Chances are, many choo-choo trains will be making their way up Interstate 85 this holiday week. Most will be gift-wrapped and tucked away in the trunk. They may be named Thomas, Polar Express or Lionel.
But there’s only one Texas. And it is sure to draw some double takes along its way.
The legendary Civil War locomotive, 51 feet long from cowcatcher to tender and more than 11 feet tall, won’t be chugging north on a track from Atlanta to North Carolina.
The engine and tender could be in the lane beside you, perched on trailers pulled by trucks.
At the old Atlanta Cyclorama building, the Texas on Monday was lifted by crane for its 285-mile journey to Spencer, North Carolina. The engine and tender will begin their journey early Tuesday morning.
In Spencer, the engine will undergo a $500,000 restoration before it is shipped back south to its new home, the Atlanta History Center.
The Texas, made famous in a 1950s Disney movie, was one of the players in the war’s Great Locomotive Chase in April 1862. Its crew, running the locomotive backward, caught up with Union raiders who tried to destroy track between Big Shanty (now Kennesaw) and Chattanooga, Tennessee.
The raiders achieved little success, and eight of the nearly two dozen captured participants, disguised as civilians, were later hanged in Atlanta as spies.
“We want to show it as the hard-working engine that it was, not just as one of the engines in the Great Locomotive Chase,” Gordon Jones, the history center’s senior military historian, said in a statement.
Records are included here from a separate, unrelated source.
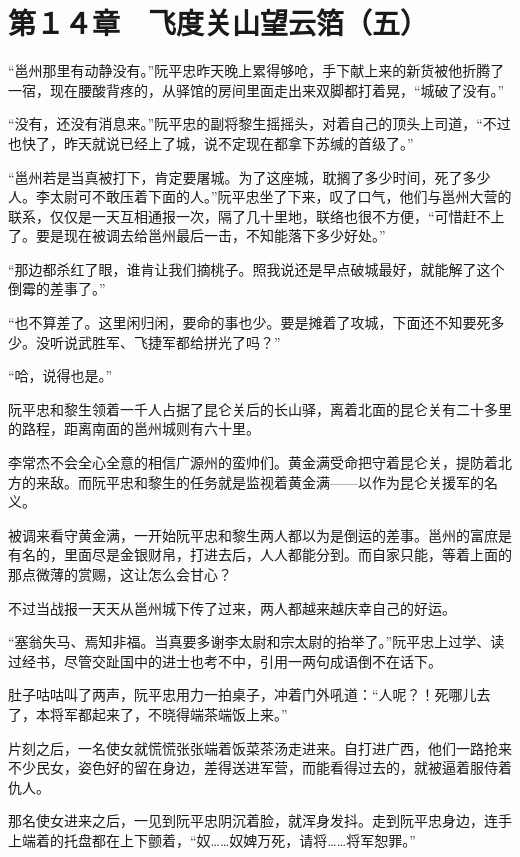 \section{第１４章　飞度关山望云箔（五）}

“邕州那里有动静没有。”阮平忠昨天晚上累得够呛，手下献上来的新货被他折腾了一宿，现在腰酸背疼的，从驿馆的房间里面走出来双脚都打着晃，“城破了没有。”

“没有，还没有消息来。”阮平忠的副将黎生摇摇头，对着自己的顶头上司道，“不过也快了，昨天就说已经上了城，说不定现在都拿下苏缄的首级了。”

“邕州若是当真被打下，肯定要屠城。为了这座城，耽搁了多少时间，死了多少人。李太尉可不敢压着下面的人。”阮平忠坐了下来，叹了口气，他们与邕州大营的联系，仅仅是一天互相通报一次，隔了几十里地，联络也很不方便，“可惜赶不上了。要是现在被调去给邕州最后一击，不知能落下多少好处。”

“那边都杀红了眼，谁肯让我们摘桃子。照我说还是早点破城最好，就能解了这个倒霉的差事了。”

“也不算差了。这里闲归闲，要命的事也少。要是摊着了攻城，下面还不知要死多少。没听说武胜军、飞捷军都给拼光了吗？”

“哈，说得也是。”

阮平忠和黎生领着一千人占据了昆仑关后的长山驿，离着北面的昆仑关有二十多里的路程，距离南面的邕州城则有六十里。

李常杰不会全心全意的相信广源州的蛮帅们。黄金满受命把守着昆仑关，提防着北方的来敌。而阮平忠和黎生的任务就是监视着黄金满——以作为昆仑关援军的名义。

被调来看守黄金满，一开始阮平忠和黎生两人都以为是倒运的差事。邕州的富庶是有名的，里面尽是金银财帛，打进去后，人人都能分到。而自家只能，等着上面的那点微薄的赏赐，这让怎么会甘心？

不过当战报一天天从邕州城下传了过来，两人都越来越庆幸自己的好运。

“塞翁失马、焉知非福。当真要多谢李太尉和宗太尉的抬举了。”阮平忠上过学、读过经书，尽管交趾国中的进士也考不中，引用一两句成语倒不在话下。

肚子咕咕叫了两声，阮平忠用力一拍桌子，冲着门外吼道：“人呢？！死哪儿去了，本将军都起来了，不晓得端茶端饭上来。”

片刻之后，一名使女就慌慌张张端着饭菜茶汤走进来。自打进广西，他们一路抢来不少民女，姿色好的留在身边，差得送进军营，而能看得过去的，就被逼着服侍着仇人。

那名使女进来之后，一见到阮平忠阴沉着脸，就浑身发抖。走到阮平忠身边，连手上端着的托盘都在上下颤着，“奴……奴婢万死，请将……将军恕罪。”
The 1856 locomotive will symbolize the city’s rich railroad past and welcome visitors to the Battle of Atlanta Cyclorama painting, which also is being moved to the Atlanta History Center and will be restored.
Moving the Texas out of its home of nearly 90 years was quite a feat.
The behemoth was inched more than 30 feet through the old auditorium. A deep trench was dug to protect structural supports, and a wall was opened. Movable sections of track were used in the process, said Howard Pousner, manager of media relations for the Atlanta History Center.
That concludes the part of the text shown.